If they had jacked the price up to
Ten bucks a butt, we
Would still have smoked, because
That’s what the Navy wanted us to do,
And that’s what we did.
Even if they had passed a reg against smoking,
We would still have smoked –
Bootlegged them, or growed our own,
(Like the applejack we brewed
In the paint locker),
Or smoked broom straws or worn out swabs…
The skipper didn’t like the look of cigarette packs
Rolled up in our skivvie shirt sleeves, like James Dean,
Or in our dungaree shirt pockets,
Or in the breast pocket of our dress blues.
Petty officers would dress us down
And Shore Patrol would stop us on the street.

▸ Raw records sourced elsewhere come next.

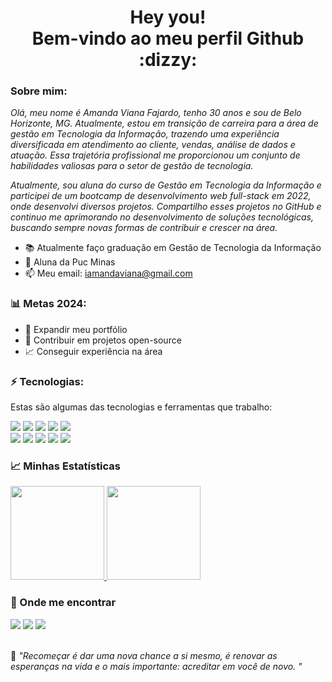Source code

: <h1 align='center'>
  Hey you!
  <br/>
  Bem-vindo ao meu perfil Github :dizzy:
</h1>



### Sobre mim:

<p>
  <em>
 Olá, meu nome é Amanda Viana Fajardo, tenho 30 anos e sou de Belo Horizonte, MG. Atualmente, estou em transição de carreira para a área de gestão em Tecnologia da Informação, trazendo uma experiência diversificada em atendimento ao cliente, vendas, análise de dados e atuação. Essa trajetória profissional me proporcionou um conjunto de habilidades valiosas para o setor de gestão de tecnologia.

Atualmente, sou aluna do curso de Gestão em Tecnologia da Informação e participei de um bootcamp de desenvolvimento web full-stack em 2022, onde desenvolvi diversos projetos. Compartilho esses projetos no GitHub e continuo me aprimorando no desenvolvimento de soluções tecnológicas, buscando sempre novas formas de contribuir e crescer na área.
  </em>
</p>

- 📚 Atualmente faço graduação em Gestão de Tecnologia da Informação 
- 🚀 Aluna da Puc Minas
- 📫 Meu email: iamandaviana@gmail.com


### 📊 Metas 2024:

- 📂 Expandir meu portfólio
- 🤝 Contribuir em projetos open-source
- 📈 Conseguir experiência na área


### ⚡️ Tecnologias:

Estas são algumas das tecnologias e ferramentas que trabalho:

<p> 
  <div>
<img src="https://img.shields.io/badge/JavaScript-F7DF1E?style=for-the-badge&logo=javascript&logoColor=black" />
<img src="https://img.shields.io/badge/HTML5-E34F26?style=for-the-badge&logo=html5&logoColor=white" />
<img src="https://img.shields.io/badge/React-20232A?style=for-the-badge&logo=react&logoColor=61DAFB" />
<img src="https://img.shields.io/badge/Material%20UI-007FFF?style=for-the-badge&logo=mui&logoColor=white" />
<img src="https://img.shields.io/badge/CSS3-1572B6?style=for-the-badge&logo=css3&logoColor=white" />
 
  </div>
  <div>
<img src="https://img.shields.io/badge/Express.js-404D59?style=for-the-badge&logo=express&logoColor=white" /> 
<img src="https://img.shields.io/badge/MySQL-00000F?style=for-the-badge&logo=mysql&logoColor=white" />
<img src="https://img.shields.io/badge/Node.js-43853D?style=for-the-badge&logo=node.js&logoColor=white" /> 
<img src="https://img.shields.io/badge/TypeScript-007ACC?style=for-the-badge&logo=typescript&logoColor=white" />
<img src="https://img.shields.io/badge/Postman-FF6C37?style=for-the-badge&logo=Postman&logoColor=white" />
  </div>
</p>

### 📈 Minhas Estatísticas

<p align="justify">
  <a href="https://github.com/ahava-viana/github-readme-stats">
    <img
      height="150"
      src="https://github-readme-stats.vercel.app/api?username=ahava-viana&count_private=true&show_icons=true&custom_title=Github%20Status&show=issues&theme=radical"
    />
  </a>
   <a href="https://github.com/ahava-viana/github-readme-stats">
    <img
      height="150"
      src="https://github-readme-stats.vercel.app/api/top-langs/?username=ahava-viana&layout=compact&theme=radical" />
  </a>  
</p>

### 💬 Onde me encontrar

<div>
  <a href="https://www.linkedin.com/in/iamandaviana/" target="_blank"><img src="https://img.shields.io/badge/-LinkedIn-%230077B5?style=for-the-badge&logo=linkedin&logoColor=white" target="_blank"></a>
  <a href="https://contate.me/amandaviana" target="_blank"><img src="https://img.shields.io/badge/WhatsApp-25D366?style=for-the-badge&logo=whatsapp&logoColor=white" target="_blank"></a>
  <a href = "mailto:iamandaviana@gmail.com"><img src="https://img.shields.io/badge/-Gmail-%23333?style=for-the-badge&logo=gmail&logoColor=white" target="_blank"></a>
 
</div>

<br>


<p>🧠 <spam style="font-style:italic">"Recomeçar é dar uma nova chance a si mesmo, é renovar as esperanças na vida e o mais importante: acreditar em você de novo. "</spam></p>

So we carried our cigarettes in our socks,
Where they sometimes got sweaty
If we didn’t carry them in one of those
Plastic cigarette case things that
No self-respecting Bosun’s Mate would use,
Only Cooks and Steward’s Mates
And other bottom feeders.
One time in the South China Sea in 1962,
When Laos erupted the first time,
Me and my mates were chipping paint
Around the Main Deck cloverleafs,
Sweating in the 120-degree sun,
Laboring hard and loving/hating it.
A tenderhearted OOD passed the word
“Now Hear This: The Smoking Lamp is Lighted!”
Bless you, sir.
I reached in my socks for my pack of
Genuine, Unfiltered, King Size, Coffin Nail,
Lung-searing, God Bless You Pall Malls
(The same as Jimbo smoked).
You guessed it:
They were soaked clear through from
The sweat running down
From my balls into my shoes,
Sogging my smokes on the way by.
In polite society, my shipmates might have
Declined my kind offer of a refreshing smoke,
But not in the South China Sea,
Not on that ol’ tub of a ship,
Not in that heat, and
Not at that time.
Nobody didn’t smoke ’em clear down
To the fingertips.
I guess it must have been the right thing to do, too,
Because, so far as I know, not one of us
Who smoked those ball-sweat butts
That day ever caught cancer.
Jimbo was discharged from the Navy in that same year
And I never even met him until 23 years later
When we’d both been out of the Navy so long we
Almost weren’t sailors anymore.
If Jimbo had joined the Navy maybe one year later
Than he did, he might – just might – have got stationed
On that same ol’ crock tub as I was on.
He might have been my shipmate,
Chipping paint off the cloverleafs
Right beside me,
And he might – just might –
Have smoked one of those ball-sweat Pall Malls
That day, and maybe he
Wouldn’t be dead now of lung cancer.
It’s all a matter of timing, you see.